“Did I say that?”
“In the Year of the Lenient Vegetable the Bishop Kreeblephor converted a demon by the power of reason alone,” said Brutha. “It actually joined the Church and became a subdeacon. Or so it is said.”
“Fighting I don't mind,” the tortoise began.
“Your lying tongue cannot tempt me, reptile,” said Brutha. “For I am strong in my faith!”
The tortoise grunted with effort.
“Smite you with thunderbolts!”
A small, a very small black cloud appeared over Brutha's head and a small, a very small bolt of lightning lightly singed an eyebrow.
It was about the same strength as the spark off a cat's fur in hot dry weather.
“Ouch!”
“Now do you believe me?” said the tortoise.
There was a bit of breeze on the roof of the Citadel. It also offered a good view of the high desert.
Fri'it and Drunah waited for a while to get their breath back.
Then Fri'it said, “Are we safe up here?”
Drunah looked up. An eagle circled over the dry hills. He found himself wondering how good an eagle's hearing was. It certainly was good at something. Was it hearing? It could hear a creature half a mile below in the silence of the desert. What the hells-it couldn't talk as well, could it?
“Probably,” he said.
“Can I trust you?” said Fri'it.
“Can I trust you?”
Fri'it drummed his fingers on the parapet.
“Uh,” he said.
And that was the problem. It was the problem of all really secret societies. They were secret. How many members did the Turtle Movement have? No one knew, exactly. What was the name of the man beside you? Two other members knew, because they would have introduced him, but who were they behind these masks? Because knowledge was dangerous. If you knew, the inquisitions could wind it slowly out of you. So you made sure you didn't know.

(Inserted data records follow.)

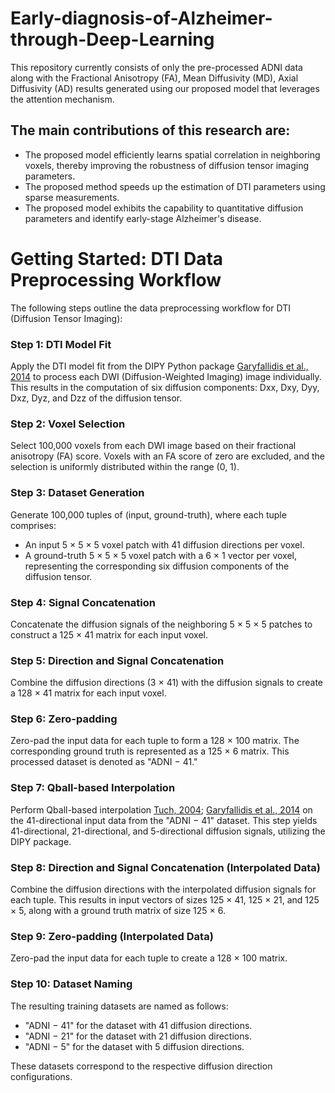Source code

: # Early-diagnosis-of-Alzheimer-through-Deep-Learning

This repository currently consists of only the pre-processed ADNI data along with the Fractional Anisotropy (FA), Mean Diffusivity (MD), Axial Diffusivity (AD) results generated using our proposed model that leverages the attention mechanism.


## The main contributions of this research are:
- The proposed model efficiently learns spatial correlation in neighboring voxels, thereby improving the robustness of diffusion tensor imaging parameters.
- The proposed method speeds up the estimation of DTI parameters using sparse measurements.
- The proposed model exhibits the capability to quantitative diffusion parameters and identify early-stage Alzheimer's disease.


# Getting Started: DTI Data Preprocessing Workflow

The following steps outline the data preprocessing workflow for DTI (Diffusion Tensor Imaging):

### Step 1: DTI Model Fit
Apply the DTI model fit from the DIPY Python package [Garyfallidis et al., 2014](https://www.frontiersin.org/articles/10.3389/fninf.2014.00008/full) to process each DWI (Diffusion-Weighted Imaging) image individually. This results in the computation of six diffusion components: Dxx, Dxy, Dyy, Dxz, Dyz, and Dzz of the diffusion tensor.

### Step 2: Voxel Selection
Select 100,000 voxels from each DWI image based on their fractional anisotropy (FA) score. Voxels with an FA score of zero are excluded, and the selection is uniformly distributed within the range (0, 1).

### Step 3: Dataset Generation
Generate 100,000 tuples of (input, ground-truth), where each tuple comprises:
- An input 5 × 5 × 5 voxel patch with 41 diffusion directions per voxel.
- A ground-truth 5 × 5 × 5 voxel patch with a 6 × 1 vector per voxel, representing the corresponding six diffusion components of the diffusion tensor.

### Step 4: Signal Concatenation
Concatenate the diffusion signals of the neighboring 5 × 5 × 5 patches to construct a 125 × 41 matrix for each input voxel.

### Step 5: Direction and Signal Concatenation
Combine the diffusion directions (3 × 41) with the diffusion signals to create a 128 × 41 matrix for each input voxel.

### Step 6: Zero-padding
Zero-pad the input data for each tuple to form a 128 × 100 matrix. The corresponding ground truth is represented as a 125 × 6 matrix. This processed dataset is denoted as "ADNI − 41."

### Step 7: Qball-based Interpolation
Perform Qball-based interpolation [Tuch, 2004](https://pubmed.ncbi.nlm.nih.gov/15562495/); [Garyfallidis et al., 2014](https://www.frontiersin.org/articles/10.3389/fninf.2014.00008/full) on the 41-directional input data from the "ADNI − 41" dataset. This step yields 41-directional, 21-directional, and 5-directional diffusion signals, utilizing the DIPY package.

### Step 8: Direction and Signal Concatenation (Interpolated Data)
Combine the diffusion directions with the interpolated diffusion signals for each tuple. This results in input vectors of sizes 125 × 41, 125 × 21, and 125 × 5, along with a ground truth matrix of size 125 × 6.

### Step 9: Zero-padding (Interpolated Data)
Zero-pad the input data for each tuple to create a 128 × 100 matrix.

### Step 10: Dataset Naming
The resulting training datasets are named as follows:
- "ADNI − 41" for the dataset with 41 diffusion directions.
- "ADNI − 21" for the dataset with 21 diffusion directions.
- "ADNI − 5" for the dataset with 5 diffusion directions.

These datasets correspond to the respective diffusion direction configurations.



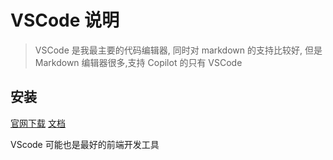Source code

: # VSCode 说明

> VSCode 是我最主要的代码编辑器, 同时对 markdown 的支持比较好, 但是 Markdown 编辑器很多,支持 Copilot 的只有 VSCode

## 安装

[官网下载](https://code.visualstudio.com/)
[文档](https://code.visualstudio.com/docs)

VScode 可能也是最好的前端开发工具
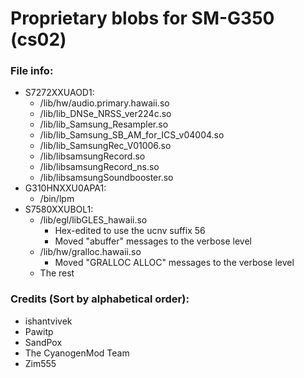 # Proprietary blobs for SM-G350 (cs02)

### File info:
  * S7272XXUAOD1: 
    * /lib/hw/audio.primary.hawaii.so
    * /lib/lib_DNSe_NRSS_ver224c.so
    * /lib/lib_Samsung_Resampler.so
    * /lib/lib_Samsung_SB_AM_for_ICS_v04004.so
    * /lib/lib_SamsungRec_V01006.so
    * /lib/libsamsungRecord.so
    * /lib/libsamsungRecord_ns.so
    * /lib/libsamsungSoundbooster.so
  * G310HNXXU0APA1:
    * /bin/lpm
  * S7580XXUBOL1:
    * /lib/egl/libGLES_hawaii.so
      * Hex-edited to use the ucnv suffix 56
      * Moved "abuffer" messages to the verbose level
    * /lib/hw/gralloc.hawaii.so
      * Moved "GRALLOC ALLOC" messages to the verbose level
    * The rest

### Credits (Sort by alphabetical order):
  - ishantvivek
  - Pawitp
  - SandPox
  - The CyanogenMod Team
  - Zim555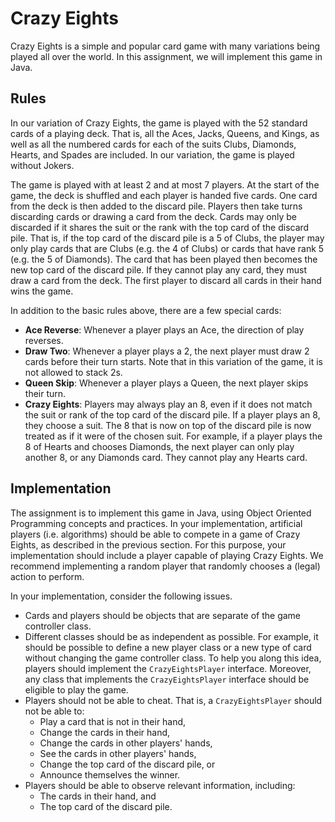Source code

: # Crazy Eights

Crazy Eights is a simple and popular card game with many variations being played all over the world. In this assignment, we will implement this game in Java. 

## Rules

In our variation of Crazy Eights, the game is played with the 52 standard cards of a playing deck. That is, all the Aces, Jacks, Queens, and Kings, as well as all the numbered cards for each of the suits Clubs, Diamonds, Hearts, and Spades are included. In our variation, the game is played without Jokers. 

The game is played with at least 2 and at most 7 players. At the start of the game, the deck is shuffled and each player is handed five cards. One card from the deck is then added to the discard pile. Players then take turns discarding cards or drawing a card from the deck. Cards may only be discarded if it shares the suit or the rank with the top card of the discard pile. That is, if the top card of the discard pile is a 5 of Clubs, the player may only play cards that are Clubs (e.g. the 4 of Clubs) or cards that have rank 5 (e.g. the 5 of Diamonds). The card that has been played then becomes the new top card of the discard pile. If they cannot play any card, they must draw a card from the deck. The first player to discard all cards in their hand wins the game. 

In addition to the basic rules above, there are a few special cards:
- **Ace Reverse**: Whenever a player plays an Ace, the direction of play reverses.
- **Draw Two**: Whenever a player plays a 2, the next player must draw 2 cards before their turn starts. Note that in this variation of the game, it is not allowed to stack 2s.
- **Queen Skip**: Whenever a player plays a Queen, the next player skips their turn.
- **Crazy Eights**: Players may always play an 8, even if it does not match the suit or rank of the top card of the discard pile. If a player plays an 8, they choose a suit. The 8 that is now on top of the discard pile is now treated as if it were of the chosen suit. For example, if a player plays the 8 of Hearts and chooses Diamonds, the next player can only play another 8, or any Diamonds card. They cannot play any Hearts card.

## Implementation

The assignment is to implement this game in Java, using Object Oriented Programming concepts and practices. In your implementation, artificial players (i.e. algorithms) should be able to compete in a game of Crazy Eights, as described in the previous section. For this purpose, your implementation should include a player capable of playing Crazy Eights. We recommend implementing a random player that randomly chooses a (legal) action to perform.


In your implementation, consider the following issues.

- Cards and players should be objects that are separate of the game controller class.
- Different classes should be as independent as possible. For example, it should be possible to define a new player class or a new type of card without changing the game controller class. To help you along this idea, players should implement the `CrazyEightsPlayer` interface. Moreover, any class that implements the `CrazyEightsPlayer` interface should be eligible to play the game.
- Players should not be able to cheat. That is, a `CrazyEightsPlayer` should not be able to:
    - Play a card that is not in their hand,
	- Change the cards in their hand,
	- Change the cards in other players' hands,
	- See the cards in other players' hands,
	- Change the top card of the discard pile, or
	- Announce themselves the winner.
- Players should be able to observe relevant information, including:
    - The cards in their hand, and
	- The top card of the discard pile.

This made conversation much easier during cell meetings, and impossible outside of them.
It was the problem of all tentative conspirators throughout history: how to conspire without actually uttering words to an untrusted possible fellow-conspirator which, if reported, would point the accusing red-hot poker of guilt.
The little beads of sweat on Drunah's forehead, despite the warm breeze, suggested that the secretary was agonizing along the same lines. But it didn't prove it. And for Fri'it, not dying had become a habit.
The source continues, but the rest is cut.